The problem: Working from the start of the listing, please write out exactly the lines through the one that holds "の資格情報] と [OneDrive", both included, and omit all pictures.

Data provided:

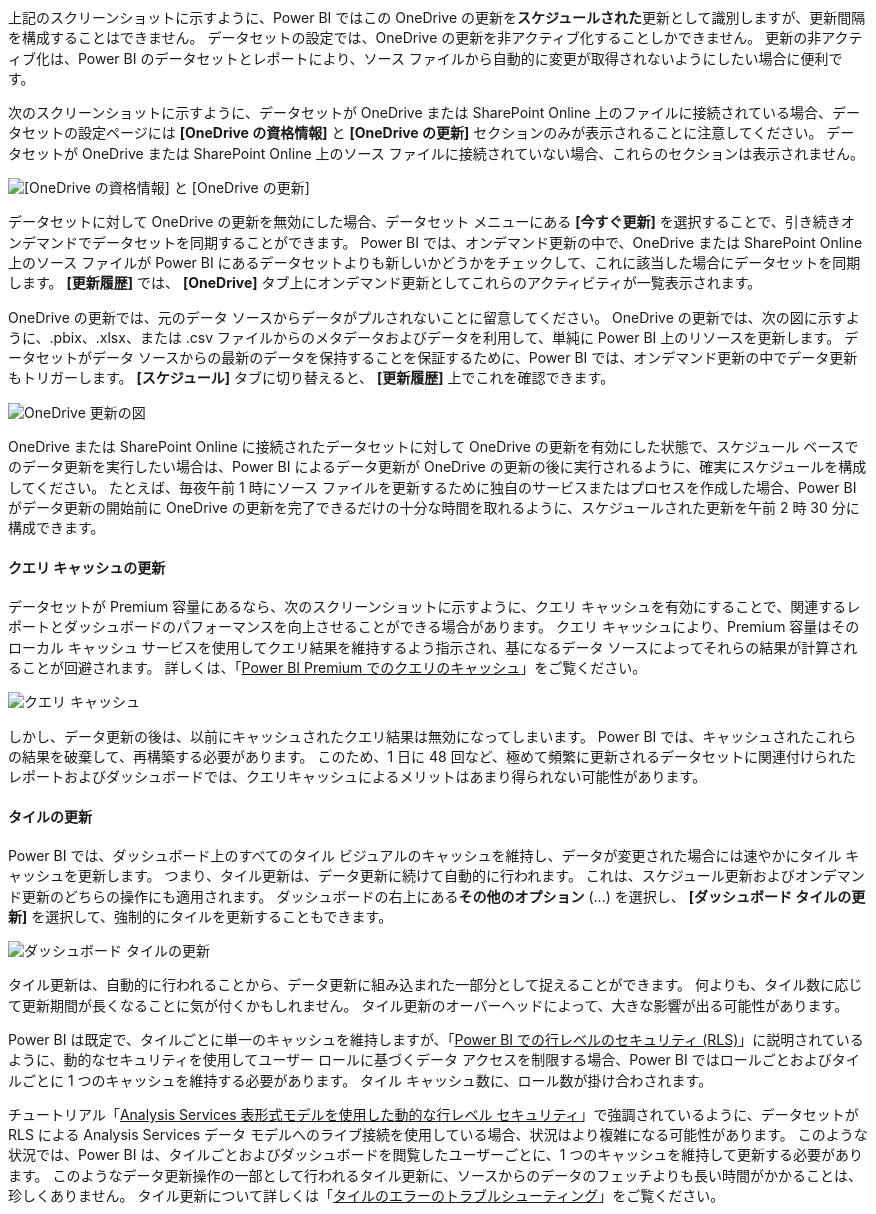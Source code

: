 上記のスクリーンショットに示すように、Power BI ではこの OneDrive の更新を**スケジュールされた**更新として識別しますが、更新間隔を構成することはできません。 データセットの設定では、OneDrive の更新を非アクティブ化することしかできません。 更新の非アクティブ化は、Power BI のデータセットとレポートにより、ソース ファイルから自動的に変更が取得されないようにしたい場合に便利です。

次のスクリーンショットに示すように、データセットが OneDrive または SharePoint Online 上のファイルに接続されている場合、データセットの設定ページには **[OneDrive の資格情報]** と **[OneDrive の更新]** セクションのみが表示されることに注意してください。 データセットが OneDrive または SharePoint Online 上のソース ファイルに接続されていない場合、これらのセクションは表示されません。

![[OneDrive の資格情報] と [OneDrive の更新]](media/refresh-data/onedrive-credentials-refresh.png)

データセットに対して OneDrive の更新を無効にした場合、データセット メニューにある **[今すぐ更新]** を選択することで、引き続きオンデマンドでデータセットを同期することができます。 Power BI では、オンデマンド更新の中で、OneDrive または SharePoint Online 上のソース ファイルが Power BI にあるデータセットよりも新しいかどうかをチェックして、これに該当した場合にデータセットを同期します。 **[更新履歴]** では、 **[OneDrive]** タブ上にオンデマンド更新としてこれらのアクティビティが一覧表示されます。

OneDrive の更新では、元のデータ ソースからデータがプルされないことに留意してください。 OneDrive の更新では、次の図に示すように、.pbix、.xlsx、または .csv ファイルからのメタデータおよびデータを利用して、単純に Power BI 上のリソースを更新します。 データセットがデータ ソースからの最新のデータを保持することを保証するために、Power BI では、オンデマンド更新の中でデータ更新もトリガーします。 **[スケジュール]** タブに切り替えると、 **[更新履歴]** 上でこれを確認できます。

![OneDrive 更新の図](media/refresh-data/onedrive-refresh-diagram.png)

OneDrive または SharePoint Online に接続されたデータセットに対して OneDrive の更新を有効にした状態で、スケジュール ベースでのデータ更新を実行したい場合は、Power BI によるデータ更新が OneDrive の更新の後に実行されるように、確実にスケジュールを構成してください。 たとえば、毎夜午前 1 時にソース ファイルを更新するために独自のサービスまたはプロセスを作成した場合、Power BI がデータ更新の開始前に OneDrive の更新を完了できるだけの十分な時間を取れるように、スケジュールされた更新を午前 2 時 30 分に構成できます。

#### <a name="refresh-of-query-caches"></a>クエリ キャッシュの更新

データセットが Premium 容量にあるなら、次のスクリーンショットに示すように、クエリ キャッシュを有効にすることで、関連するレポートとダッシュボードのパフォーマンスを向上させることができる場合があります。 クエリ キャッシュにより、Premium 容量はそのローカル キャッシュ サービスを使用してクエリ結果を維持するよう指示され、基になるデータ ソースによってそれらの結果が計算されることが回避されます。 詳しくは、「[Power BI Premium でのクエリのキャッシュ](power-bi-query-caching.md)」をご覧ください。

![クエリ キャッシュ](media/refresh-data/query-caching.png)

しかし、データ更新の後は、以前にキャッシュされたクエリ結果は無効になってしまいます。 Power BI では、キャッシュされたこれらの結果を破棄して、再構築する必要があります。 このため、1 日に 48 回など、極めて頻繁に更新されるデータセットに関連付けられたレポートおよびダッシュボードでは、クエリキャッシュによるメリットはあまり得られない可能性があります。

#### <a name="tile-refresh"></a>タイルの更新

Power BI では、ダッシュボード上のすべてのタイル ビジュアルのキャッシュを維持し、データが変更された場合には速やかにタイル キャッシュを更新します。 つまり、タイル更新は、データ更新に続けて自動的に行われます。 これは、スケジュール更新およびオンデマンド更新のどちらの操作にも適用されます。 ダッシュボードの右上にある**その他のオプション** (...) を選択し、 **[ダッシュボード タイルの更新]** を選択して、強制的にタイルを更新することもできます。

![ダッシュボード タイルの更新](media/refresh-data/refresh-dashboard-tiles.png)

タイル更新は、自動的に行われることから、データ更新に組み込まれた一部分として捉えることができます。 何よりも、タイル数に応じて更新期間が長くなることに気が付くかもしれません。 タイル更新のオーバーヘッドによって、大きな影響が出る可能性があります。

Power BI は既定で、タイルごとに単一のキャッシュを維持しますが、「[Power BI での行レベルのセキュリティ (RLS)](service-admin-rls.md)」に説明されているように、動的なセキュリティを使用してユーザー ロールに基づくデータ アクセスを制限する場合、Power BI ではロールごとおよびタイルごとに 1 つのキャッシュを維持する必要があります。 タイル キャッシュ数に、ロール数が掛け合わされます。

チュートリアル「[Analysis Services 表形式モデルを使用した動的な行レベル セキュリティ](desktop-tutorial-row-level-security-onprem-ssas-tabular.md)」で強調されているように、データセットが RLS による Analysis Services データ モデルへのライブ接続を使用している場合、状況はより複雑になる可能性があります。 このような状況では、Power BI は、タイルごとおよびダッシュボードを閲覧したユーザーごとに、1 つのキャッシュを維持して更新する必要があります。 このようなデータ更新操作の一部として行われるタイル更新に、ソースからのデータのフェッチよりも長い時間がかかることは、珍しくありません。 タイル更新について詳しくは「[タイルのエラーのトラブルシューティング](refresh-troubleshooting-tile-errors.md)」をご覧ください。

Result of this exercise:
Source code

: 上記のスクリーンショットに示すように、Power BI ではこの OneDrive の更新を**スケジュールされた**更新として識別しますが、更新間隔を構成することはできません。 データセットの設定では、OneDrive の更新を非アクティブ化することしかできません。 更新の非アクティブ化は、Power BI のデータセットとレポートにより、ソース ファイルから自動的に変更が取得されないようにしたい場合に便利です。

次のスクリーンショットに示すように、データセットが OneDrive または SharePoint Online 上のファイルに接続されている場合、データセットの設定ページには **[OneDrive の資格情報]** と **[OneDrive の更新]** セクションのみが表示されることに注意してください。 データセットが OneDrive または SharePoint Online 上のソース ファイルに接続されていない場合、これらのセクションは表示されません。

![[OneDrive の資格情報] と [OneDrive の更新]](media/refresh-data/onedrive-credentials-refresh.png)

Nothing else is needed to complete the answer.